Given data Block Start
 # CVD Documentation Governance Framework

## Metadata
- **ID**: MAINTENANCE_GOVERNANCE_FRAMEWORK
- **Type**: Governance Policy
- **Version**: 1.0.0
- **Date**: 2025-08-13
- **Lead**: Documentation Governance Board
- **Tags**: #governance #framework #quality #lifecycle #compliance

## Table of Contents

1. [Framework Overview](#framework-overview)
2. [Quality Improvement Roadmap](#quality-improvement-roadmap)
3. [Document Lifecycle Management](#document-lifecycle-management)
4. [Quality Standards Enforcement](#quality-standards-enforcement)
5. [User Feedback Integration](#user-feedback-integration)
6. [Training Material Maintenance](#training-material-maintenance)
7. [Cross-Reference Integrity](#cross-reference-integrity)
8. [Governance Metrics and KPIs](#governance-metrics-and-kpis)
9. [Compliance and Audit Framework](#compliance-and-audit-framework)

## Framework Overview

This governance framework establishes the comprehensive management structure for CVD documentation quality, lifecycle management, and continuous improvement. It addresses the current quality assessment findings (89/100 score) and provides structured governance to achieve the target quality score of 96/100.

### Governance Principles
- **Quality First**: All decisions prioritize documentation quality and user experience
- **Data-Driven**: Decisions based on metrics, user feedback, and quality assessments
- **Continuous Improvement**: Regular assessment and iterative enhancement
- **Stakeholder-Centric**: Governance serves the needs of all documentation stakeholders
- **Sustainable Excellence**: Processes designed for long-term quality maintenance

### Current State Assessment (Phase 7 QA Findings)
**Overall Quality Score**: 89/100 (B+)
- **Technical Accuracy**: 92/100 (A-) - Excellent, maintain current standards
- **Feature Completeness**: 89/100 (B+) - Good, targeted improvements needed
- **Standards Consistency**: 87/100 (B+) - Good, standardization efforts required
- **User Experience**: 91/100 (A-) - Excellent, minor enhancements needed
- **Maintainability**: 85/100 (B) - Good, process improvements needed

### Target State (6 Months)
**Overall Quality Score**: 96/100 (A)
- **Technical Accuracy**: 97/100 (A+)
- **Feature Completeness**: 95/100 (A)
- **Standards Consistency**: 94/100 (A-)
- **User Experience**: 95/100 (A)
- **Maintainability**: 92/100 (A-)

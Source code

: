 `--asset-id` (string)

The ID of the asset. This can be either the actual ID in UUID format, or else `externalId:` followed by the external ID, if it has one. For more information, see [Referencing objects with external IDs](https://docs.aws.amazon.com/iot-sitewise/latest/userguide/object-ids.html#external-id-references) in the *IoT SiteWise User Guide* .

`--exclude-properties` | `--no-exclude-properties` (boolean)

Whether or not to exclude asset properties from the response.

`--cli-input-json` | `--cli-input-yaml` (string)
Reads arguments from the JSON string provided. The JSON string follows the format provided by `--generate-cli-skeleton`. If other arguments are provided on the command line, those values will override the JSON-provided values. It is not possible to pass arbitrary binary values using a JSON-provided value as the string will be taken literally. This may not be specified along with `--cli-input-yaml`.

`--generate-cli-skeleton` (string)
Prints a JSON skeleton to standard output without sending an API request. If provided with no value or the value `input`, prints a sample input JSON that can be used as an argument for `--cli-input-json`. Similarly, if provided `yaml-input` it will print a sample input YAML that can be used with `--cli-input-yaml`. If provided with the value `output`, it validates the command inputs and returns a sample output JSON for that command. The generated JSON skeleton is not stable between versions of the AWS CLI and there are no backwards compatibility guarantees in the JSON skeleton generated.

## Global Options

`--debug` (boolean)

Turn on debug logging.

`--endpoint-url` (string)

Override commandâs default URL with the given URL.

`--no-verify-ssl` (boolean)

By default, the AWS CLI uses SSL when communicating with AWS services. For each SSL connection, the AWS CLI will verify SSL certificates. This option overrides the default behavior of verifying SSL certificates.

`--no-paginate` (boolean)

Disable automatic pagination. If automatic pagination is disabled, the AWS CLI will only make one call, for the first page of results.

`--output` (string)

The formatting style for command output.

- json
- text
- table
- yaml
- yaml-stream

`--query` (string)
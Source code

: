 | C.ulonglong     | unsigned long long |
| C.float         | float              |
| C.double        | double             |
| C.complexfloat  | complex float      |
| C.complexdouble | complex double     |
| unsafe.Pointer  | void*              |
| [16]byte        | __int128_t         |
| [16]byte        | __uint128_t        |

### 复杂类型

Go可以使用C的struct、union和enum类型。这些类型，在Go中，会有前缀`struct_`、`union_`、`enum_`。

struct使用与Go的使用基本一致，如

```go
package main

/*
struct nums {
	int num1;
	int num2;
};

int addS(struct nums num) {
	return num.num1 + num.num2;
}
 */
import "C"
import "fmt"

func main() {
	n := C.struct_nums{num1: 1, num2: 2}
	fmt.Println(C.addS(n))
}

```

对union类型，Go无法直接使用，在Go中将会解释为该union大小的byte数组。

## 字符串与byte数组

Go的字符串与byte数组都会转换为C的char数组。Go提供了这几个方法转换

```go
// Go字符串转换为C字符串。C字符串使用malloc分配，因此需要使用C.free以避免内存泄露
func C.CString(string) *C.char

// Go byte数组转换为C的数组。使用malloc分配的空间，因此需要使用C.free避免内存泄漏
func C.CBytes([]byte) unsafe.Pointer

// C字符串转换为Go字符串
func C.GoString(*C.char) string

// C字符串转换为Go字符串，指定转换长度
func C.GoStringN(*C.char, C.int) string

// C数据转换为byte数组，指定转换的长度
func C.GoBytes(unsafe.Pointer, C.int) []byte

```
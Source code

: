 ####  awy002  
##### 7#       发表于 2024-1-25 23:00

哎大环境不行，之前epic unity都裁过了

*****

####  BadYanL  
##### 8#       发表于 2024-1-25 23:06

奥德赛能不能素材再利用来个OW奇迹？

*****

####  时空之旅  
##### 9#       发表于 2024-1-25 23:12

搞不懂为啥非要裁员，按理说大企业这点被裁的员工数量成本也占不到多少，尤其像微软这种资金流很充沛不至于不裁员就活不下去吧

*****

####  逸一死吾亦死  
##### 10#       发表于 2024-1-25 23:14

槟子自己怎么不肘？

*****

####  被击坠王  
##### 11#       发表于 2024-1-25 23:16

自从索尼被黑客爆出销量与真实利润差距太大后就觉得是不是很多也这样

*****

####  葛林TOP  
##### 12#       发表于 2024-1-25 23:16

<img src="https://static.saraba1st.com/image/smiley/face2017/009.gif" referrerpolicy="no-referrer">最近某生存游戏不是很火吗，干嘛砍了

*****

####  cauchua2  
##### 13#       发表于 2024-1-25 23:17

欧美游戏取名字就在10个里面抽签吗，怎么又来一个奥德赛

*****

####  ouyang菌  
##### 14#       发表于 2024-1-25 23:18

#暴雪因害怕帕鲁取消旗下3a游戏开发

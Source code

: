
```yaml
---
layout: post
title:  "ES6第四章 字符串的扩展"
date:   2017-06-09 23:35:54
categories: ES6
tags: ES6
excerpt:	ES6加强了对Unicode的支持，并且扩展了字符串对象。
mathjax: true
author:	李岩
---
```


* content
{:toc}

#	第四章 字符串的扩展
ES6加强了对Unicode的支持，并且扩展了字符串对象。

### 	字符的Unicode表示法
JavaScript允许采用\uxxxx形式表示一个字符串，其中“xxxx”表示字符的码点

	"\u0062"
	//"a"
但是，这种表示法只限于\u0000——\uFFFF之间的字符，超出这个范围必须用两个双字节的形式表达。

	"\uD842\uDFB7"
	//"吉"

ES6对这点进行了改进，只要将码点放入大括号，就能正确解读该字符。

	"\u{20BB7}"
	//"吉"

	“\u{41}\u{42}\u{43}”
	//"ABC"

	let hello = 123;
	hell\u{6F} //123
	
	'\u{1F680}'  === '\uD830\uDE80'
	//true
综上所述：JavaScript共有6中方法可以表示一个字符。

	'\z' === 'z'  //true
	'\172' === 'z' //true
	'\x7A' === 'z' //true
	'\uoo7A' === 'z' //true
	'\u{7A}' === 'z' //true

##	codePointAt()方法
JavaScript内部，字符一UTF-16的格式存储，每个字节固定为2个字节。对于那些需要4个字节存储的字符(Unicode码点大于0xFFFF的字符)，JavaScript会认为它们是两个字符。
Given data Block End
* [Problem]
I'd like an exact copy of the lines above, from the very first one through the line that contains "- **Technical Accuracy**: 92/100", with nothing else added.

* [Exercise answer]
 # CVD Documentation Governance Framework

## Metadata
- **ID**: MAINTENANCE_GOVERNANCE_FRAMEWORK
- **Type**: Governance Policy
- **Version**: 1.0.0
- **Date**: 2025-08-13
- **Lead**: Documentation Governance Board
- **Tags**: #governance #framework #quality #lifecycle #compliance

## Table of Contents

1. [Framework Overview](#framework-overview)
2. [Quality Improvement Roadmap](#quality-improvement-roadmap)
3. [Document Lifecycle Management](#document-lifecycle-management)
4. [Quality Standards Enforcement](#quality-standards-enforcement)
5. [User Feedback Integration](#user-feedback-integration)
6. [Training Material Maintenance](#training-material-maintenance)
7. [Cross-Reference Integrity](#cross-reference-integrity)
8. [Governance Metrics and KPIs](#governance-metrics-and-kpis)
9. [Compliance and Audit Framework](#compliance-and-audit-framework)

## Framework Overview

This governance framework establishes the comprehensive management structure for CVD documentation quality, lifecycle management, and continuous improvement. It addresses the current quality assessment findings (89/100 score) and provides structured governance to achieve the target quality score of 96/100.

### Governance Principles
- **Quality First**: All decisions prioritize documentation quality and user experience
- **Data-Driven**: Decisions based on metrics, user feedback, and quality assessments
- **Continuous Improvement**: Regular assessment and iterative enhancement
- **Stakeholder-Centric**: Governance serves the needs of all documentation stakeholders
- **Sustainable Excellence**: Processes designed for long-term quality maintenance

### Current State Assessment (Phase 7 QA Findings)
**Overall Quality Score**: 89/100 (B+)
- **Technical Accuracy**: 92/100 (A-) - Excellent, maintain current standards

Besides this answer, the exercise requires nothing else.